The Conundrum of School Lunch

In December 2010, President Obama signed the "Healthy, Hunger-Free Kids Act" into law.  The law, which extended the "National School Lunch Program," (NSLP) authorizes the USDA to set nutritional standards for all food sold in the public schools, and it rewards districts with an increase in the federal reimbursement rate for all purchased school lunches that are in compliance with the new nutritional standards.   The first federal school lunch and milk program was enacted in 1943, and legislation to make the federal program permanent was passed in 1946.  According to the USDA, in 2010 the NSLP served over 31 million children each day.  School lunch guidelines dictate a cap in the percentage of calories that come from fat and from saturated fat, and require that daily lunches must include a minimum of three items, including an entree and either milk or a nutritionally equivalent non-dairy beverage.

I remember vividly watching my mother make my father's lunch each morning, which included a rotation of sandwiches, a piece of fruit, and an accompanying thermos.  I also remember how hungry my brother was at the end of the school day when he would barge into the kitchen and help himself to two peanut butter and jelly sandwiches.  What I do not remember so clearly is what I myself actually ate every day at school, or if I liked school lunch or not.  Six months into kindergarten, my daughter has declared herself a school lunch drop out -- she has defected to the ranks of those who carry a lunch from home.  The impact on me is that each morning along with hustling to read a new chapter of our current book series from the library, brush hair, eat breakfast, and brush teeth, I must also now pack a healthy, satisfying lunch for my Darling Daughter 1 (DD1.

Each week when I volunteer in my daughter's class during the morning literacy block, I stay for an additional forty-five minutes to join my daughter and her classmates for the ritual of school lunch. This week the menu consisted of milk, banana, and either cheese or pepperoni pizza OR hamburger au jus with a whole wheat bun.  Last week, the menu was chicken nuggets with sectioned oranges, and the week before that it was a chicken patty sandwich and canned peaches.  While my DD1 was at first compelled to take school lunch because it appeared to her, I think, that such was what "real" kindergarteners do.  What my DD1 does not know is that 60% of her classmates quality for free and reduced lunch, which may account in large part for why the clear majority of her peers go through the cafeteria lunch line each day.  However, after partaking in the district lunches for the first few months of the school year, my DD1 announced after Christmas that the food in our kitchen "smells and tastes better," and she asked if it would be okay to start bringing her lunch from home.  And thus my life as a daily "short order" lunch packer began.
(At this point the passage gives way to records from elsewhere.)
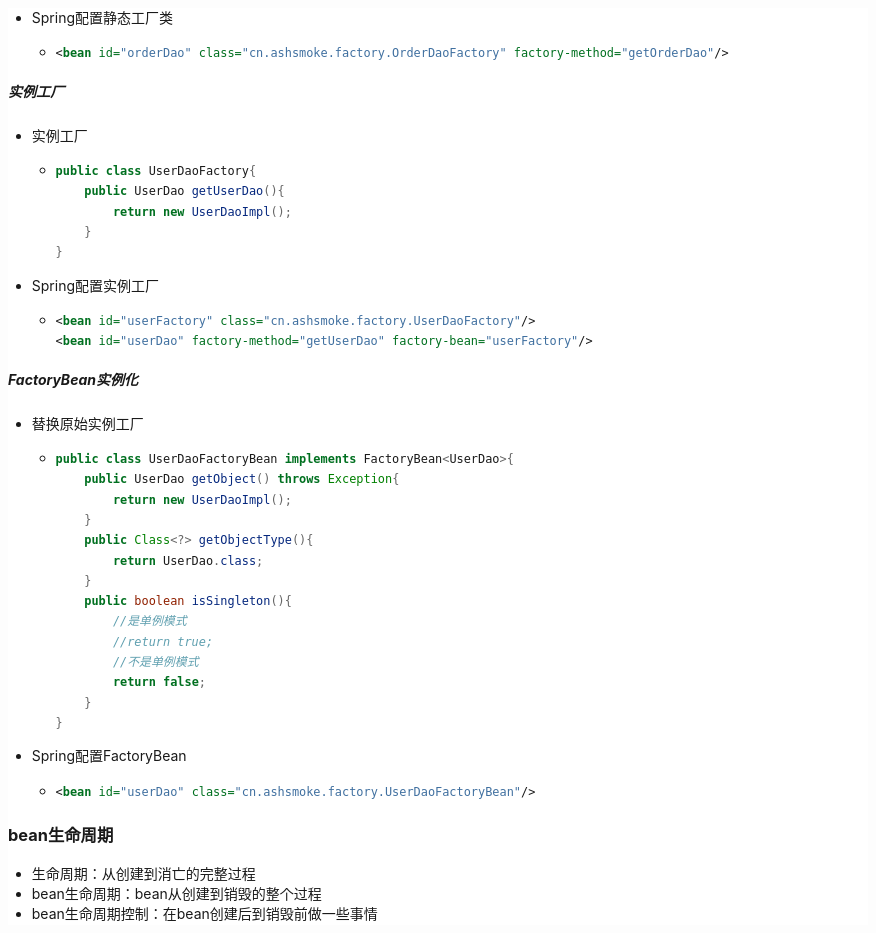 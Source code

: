 - Spring配置静态工厂类

  - ```xml
    <bean id="orderDao" class="cn.ashsmoke.factory.OrderDaoFactory" factory-method="getOrderDao"/>
    ```

##### 实例工厂

- 实例工厂

  - ```java
    public class UserDaoFactory{
        public UserDao getUserDao(){
            return new UserDaoImpl();
        }
    }
    ```

- Spring配置实例工厂

  - ```xml
    <bean id="userFactory" class="cn.ashsmoke.factory.UserDaoFactory"/>
    <bean id="userDao" factory-method="getUserDao" factory-bean="userFactory"/>
    ```

##### FactoryBean实例化

- 替换原始实例工厂

  - ```java
    public class UserDaoFactoryBean implements FactoryBean<UserDao>{
        public UserDao getObject() throws Exception{
            return new UserDaoImpl();
        }
        public Class<?> getObjectType(){
            return UserDao.class;
        }
        public boolean isSingleton(){
            //是单例模式
            //return true;
            //不是单例模式
            return false;
        }
    }
    ```

- Spring配置FactoryBean

  - ```xml
    <bean id="userDao" class="cn.ashsmoke.factory.UserDaoFactoryBean"/>
    ```

### bean生命周期

- 生命周期：从创建到消亡的完整过程
- bean生命周期：bean从创建到销毁的整个过程
- bean生命周期控制：在bean创建后到销毁前做一些事情
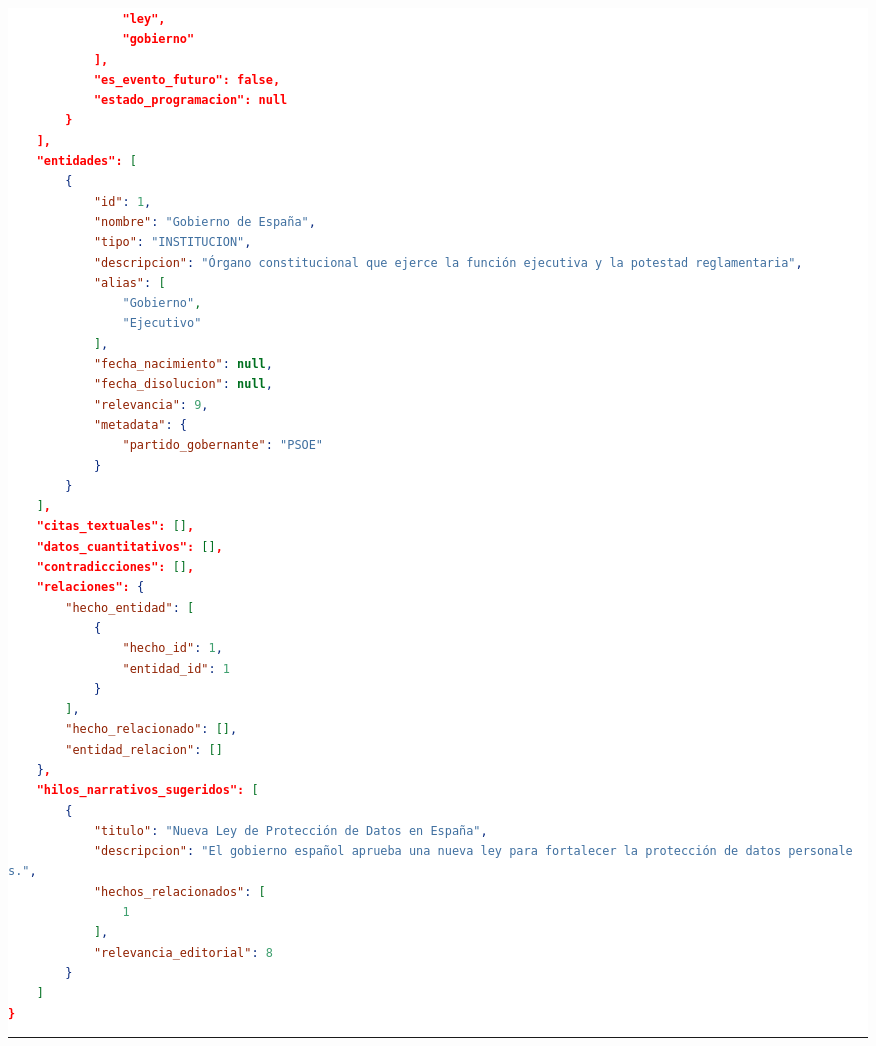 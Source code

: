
 ```json
                "ley",
                "gobierno"
            ],
            "es_evento_futuro": false,
            "estado_programacion": null
        }
    ],
    "entidades": [
        {
            "id": 1,
            "nombre": "Gobierno de España",
            "tipo": "INSTITUCION",
            "descripcion": "Órgano constitucional que ejerce la función ejecutiva y la potestad reglamentaria",
            "alias": [
                "Gobierno",
                "Ejecutivo"
            ],
            "fecha_nacimiento": null,
            "fecha_disolucion": null,
            "relevancia": 9,
            "metadata": {
                "partido_gobernante": "PSOE"
            }
        }
    ],
    "citas_textuales": [],
    "datos_cuantitativos": [],
    "contradicciones": [],
    "relaciones": {
        "hecho_entidad": [
            {
                "hecho_id": 1,
                "entidad_id": 1
            }
        ],
        "hecho_relacionado": [],
        "entidad_relacion": []
    },
    "hilos_narrativos_sugeridos": [
        {
            "titulo": "Nueva Ley de Protección de Datos en España",
            "descripcion": "El gobierno español aprueba una nueva ley para fortalecer la protección de datos personales.",
            "hechos_relacionados": [
                1
            ],
            "relevancia_editorial": 8
        }
    ]
}
```
</details>


---
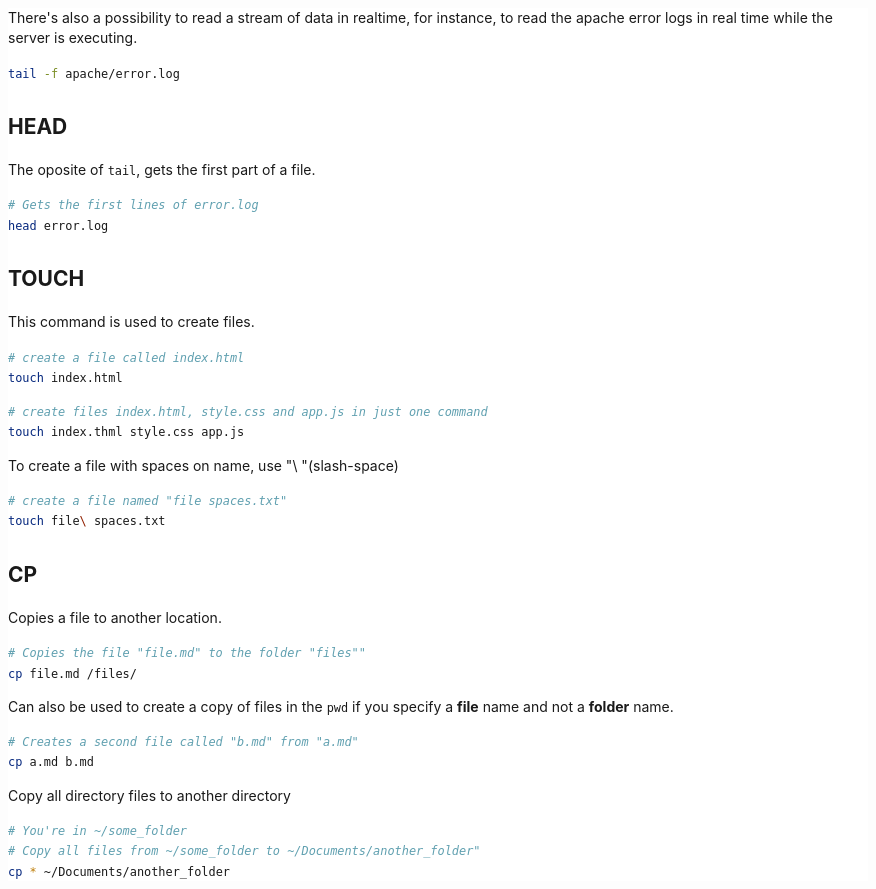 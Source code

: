 There's also a possibility to read a stream of data in realtime, for instance, to read the apache error logs in real time while the server is executing.

```sh
tail -f apache/error.log
```

## HEAD

The oposite of `tail`, gets the first part of a file.

```sh
# Gets the first lines of error.log
head error.log
```

## TOUCH

This command is used to create files.

```sh
# create a file called index.html
touch index.html
```

```sh
# create files index.html, style.css and app.js in just one command
touch index.thml style.css app.js
```

To create a file with spaces on name, use "\ "(slash-space)

```sh
# create a file named "file spaces.txt"
touch file\ spaces.txt
```

## CP

Copies a file to another location.

```sh
# Copies the file "file.md" to the folder "files""
cp file.md /files/
```

Can also be used to create a copy of files in the `pwd` if you specify a __file__ name and not a __folder__ name.

```sh
# Creates a second file called "b.md" from "a.md"
cp a.md b.md
```

Copy all directory files to another directory

```sh
# You're in ~/some_folder
# Copy all files from ~/some_folder to ~/Documents/another_folder"
cp * ~/Documents/another_folder
```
I certainly did not expect my daughter's elementary cafeteria to be as zealous about fresh fruit (locally grown when possible), organic milk, eggs, and meat/chicken, and wild caught fish as I am.  And yet I am somewhat surprised that school lunch rotates through the most mainstream of American fare, rather than providing a sampling of foods from a healthier and broader spectrum.  For example, the district lunch menu does not appear to be at all in sync with the fact that at home such food as rice, lentils, beans, mango, avocado, fish, noodles, spinach, sweet potatoes, or cantaloupe are likely to be commonplace.  While I have reviewed the district's "nutrition action plan", and can plainly see in print the school board's commitment to using "whole grains" whenever possible, and to working towards "low sodium" and "low fat" food choices, the fact that most featured of the offerings are the equivalent  of fast food dining does concern me.
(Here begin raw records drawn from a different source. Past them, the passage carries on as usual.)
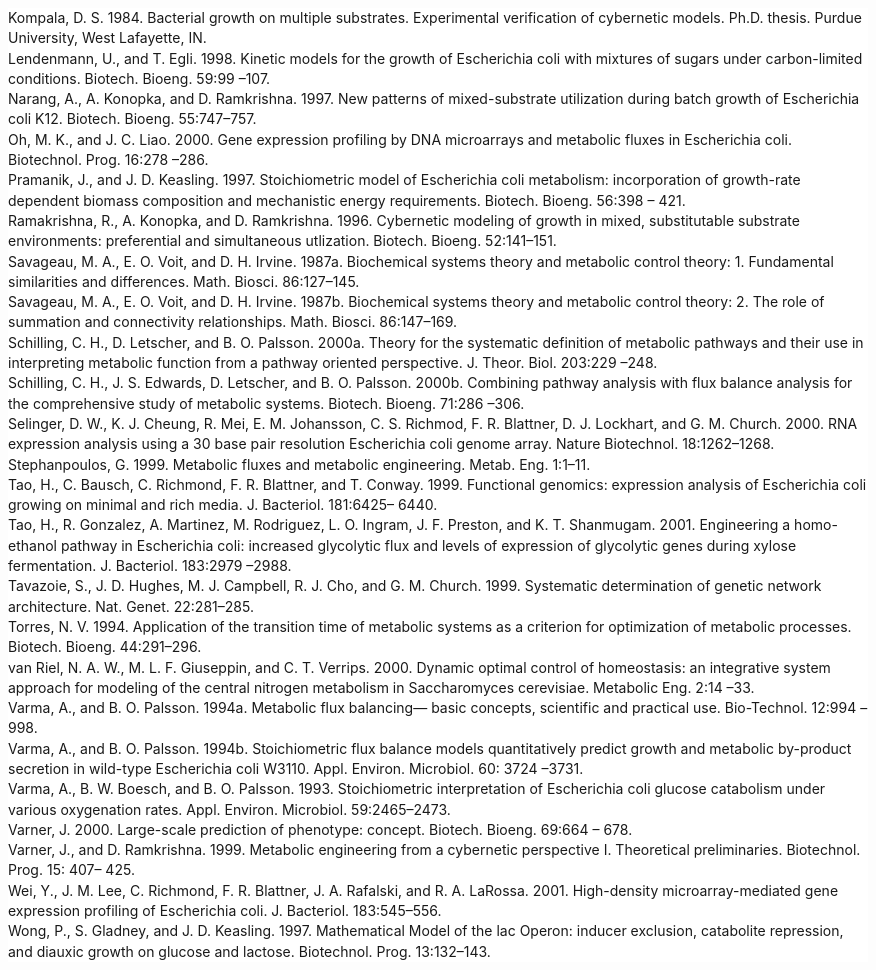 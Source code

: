 Kompala, D. S. 1984. Bacterial growth on multiple substrates. Experimental verification of cybernetic models. Ph.D. thesis. Purdue University, West Lafayette, IN.   
Lendenmann, U., and T. Egli. 1998. Kinetic models for the growth of Escherichia coli with mixtures of sugars under carbon-limited conditions. Biotech. Bioeng. 59:99 –107.   
Narang, A., A. Konopka, and D. Ramkrishna. 1997. New patterns of mixed-substrate utilization during batch growth of Escherichia coli K12. Biotech. Bioeng. 55:747–757.   
Oh, M. K., and J. C. Liao. 2000. Gene expression profiling by DNA microarrays and metabolic fluxes in Escherichia coli. Biotechnol. Prog. 16:278 –286.   
Pramanik, J., and J. D. Keasling. 1997. Stoichiometric model of Escherichia coli metabolism: incorporation of growth-rate dependent biomass composition and mechanistic energy requirements. Biotech. Bioeng. 56:398 – 421.   
Ramakrishna, R., A. Konopka, and D. Ramkrishna. 1996. Cybernetic modeling of growth in mixed, substitutable substrate environments: preferential and simultaneous utlization. Biotech. Bioeng. 52:141–151.   
Savageau, M. A., E. O. Voit, and D. H. Irvine. 1987a. Biochemical systems theory and metabolic control theory: 1. Fundamental similarities and differences. Math. Biosci. 86:127–145.   
Savageau, M. A., E. O. Voit, and D. H. Irvine. 1987b. Biochemical systems theory and metabolic control theory: 2. The role of summation and connectivity relationships. Math. Biosci. 86:147–169.   
Schilling, C. H., D. Letscher, and B. O. Palsson. 2000a. Theory for the systematic definition of metabolic pathways and their use in interpreting metabolic function from a pathway oriented perspective. J. Theor. Biol. 203:229 –248.   
Schilling, C. H., J. S. Edwards, D. Letscher, and B. O. Palsson. 2000b. Combining pathway analysis with flux balance analysis for the comprehensive study of metabolic systems. Biotech. Bioeng. 71:286 –306.   
Selinger, D. W., K. J. Cheung, R. Mei, E. M. Johansson, C. S. Richmod, F. R. Blattner, D. J. Lockhart, and G. M. Church. 2000. RNA expression analysis using a 30 base pair resolution Escherichia coli genome array. Nature Biotechnol. 18:1262–1268.   
Stephanpoulos, G. 1999. Metabolic fluxes and metabolic engineering. Metab. Eng. 1:1–11.   
Tao, H., C. Bausch, C. Richmond, F. R. Blattner, and T. Conway. 1999. Functional genomics: expression analysis of Escherichia coli growing on minimal and rich media. J. Bacteriol. 181:6425– 6440.   
Tao, H., R. Gonzalez, A. Martinez, M. Rodriguez, L. O. Ingram, J. F. Preston, and K. T. Shanmugam. 2001. Engineering a homo-ethanol pathway in Escherichia coli: increased glycolytic flux and levels of expression of glycolytic genes during xylose fermentation. J. Bacteriol. 183:2979 –2988.   
Tavazoie, S., J. D. Hughes, M. J. Campbell, R. J. Cho, and G. M. Church. 1999. Systematic determination of genetic network architecture. Nat. Genet. 22:281–285.   
Torres, N. V. 1994. Application of the transition time of metabolic systems as a criterion for optimization of metabolic processes. Biotech. Bioeng. 44:291–296.   
van Riel, N. A. W., M. L. F. Giuseppin, and C. T. Verrips. 2000. Dynamic optimal control of homeostasis: an integrative system approach for modeling of the central nitrogen metabolism in Saccharomyces cerevisiae. Metabolic Eng. 2:14 –33.   
Varma, A., and B. O. Palsson. 1994a. Metabolic flux balancing— basic concepts, scientific and practical use. Bio-Technol. 12:994 –998.   
Varma, A., and B. O. Palsson. 1994b. Stoichiometric flux balance models quantitatively predict growth and metabolic by-product secretion in wild-type Escherichia coli W3110. Appl. Environ. Microbiol. 60: 3724 –3731.   
Varma, A., B. W. Boesch, and B. O. Palsson. 1993. Stoichiometric interpretation of Escherichia coli glucose catabolism under various oxygenation rates. Appl. Environ. Microbiol. 59:2465–2473.   
Varner, J. 2000. Large-scale prediction of phenotype: concept. Biotech. Bioeng. 69:664 – 678.   
Varner, J., and D. Ramkrishna. 1999. Metabolic engineering from a cybernetic perspective I. Theoretical preliminaries. Biotechnol. Prog. 15: 407– 425.   
Wei, Y., J. M. Lee, C. Richmond, F. R. Blattner, J. A. Rafalski, and R. A. LaRossa. 2001. High-density microarray-mediated gene expression profiling of Escherichia coli. J. Bacteriol. 183:545–556.   
Wong, P., S. Gladney, and J. D. Keasling. 1997. Mathematical Model of the lac Operon: inducer exclusion, catabolite repression, and diauxic growth on glucose and lactose. Biotechnol. Prog. 13:132–143.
With all of the other transitional issues to kindergarten that have required our energy this year thus far, I wonder to my readers:  Given what the school lunch menu appears to offer as daily fare, is one of the accommodations I need to make to the public schools to accept that I will be packing my daughters' lunches for the next many years?  Or, is this another issue which warrants some individual, and perhaps collective, attention?   Is school lunch as described above good enough to meet our children's nutritional needs?